The resignation and arrest of immediate former Kenya Pipeline company managing director Joe Sang have continued to elicit mixed reactions from Kenyans and the Rift Valley region.
Politicians from the region led by Nandi Senator Samson Cherargei, Aldai MP Cornelius Serem and his Belgut counterpart Nelson Koech have expressed their dissatisfactions on how the war against corruption seems to be targeting the managers and Chief Executive Officers perceived to be allied to Deputy President William Ruto.
Joe Sang joins the list of almost ten former managing directors who are being grilled by the Director of Criminal Investigation (DCI) and Ethics and Anti-Corruption Commission (EACC) over graft allegations under their management.
Some Rift Valley leaders and residents have termed the recent incidents as ‘polite’ attack on DP Ruto and that these are all about succession politics.

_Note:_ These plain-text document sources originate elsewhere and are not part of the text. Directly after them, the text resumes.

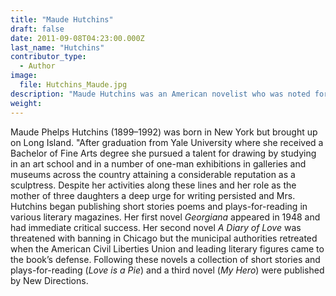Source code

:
 ```yaml
---
title: "Maude Hutchins"
draft: false
date: 2011-09-08T04:23:00.000Z
last_name: "Hutchins"
contributor_type:
  - Author
image:
  file: Hutchins_Maude.jpg
description: "Maude Hutchins was an American novelist who was noted for her use of the nouveau roman style of writing."
weight:
---
```


Maude Phelps Hutchins (1899–1992) was born in New York but brought up on Long Island. "After graduation from Yale University where she received a Bachelor of Fine Arts degree she pursued a talent for drawing by studying in an art school and in a number of one-man exhibitions in galleries and museums across the country attaining a considerable reputation as a sculptress. Despite her activities along these lines and her role as the mother of three daughters a deep urge for writing persisted and Mrs. Hutchins began publishing short stories poems and plays-for-reading in various literary magazines. Her first novel _Georgiana_ appeared in 1948 and had immediate critical success. Her second novel _A Diary of Love_ was threatened with banning in Chicago but the municipal authorities retreated when the American Civil Liberties Union and leading literary figures came to the book’s defense. Following these novels a collection of short stories and plays-for-reading (_Love is a Pie_) and a third novel (_My Hero_) were published by New Directions.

Speaking at Lelboinet primary school in Keiyo South, Elgeyo Marakwet county on Friday, DP Ruto rubbished the claims and urged those who are politicizing the issue to leave the EACC to perform its functions.
"The fight against corruption should not be politicised. Let us not politicise matters to do with independent institutions of prosecutions and investigations. They must operate independently without instructions from anybody, without serving any partisan interests because that is how we are going to succeed,” said the DP.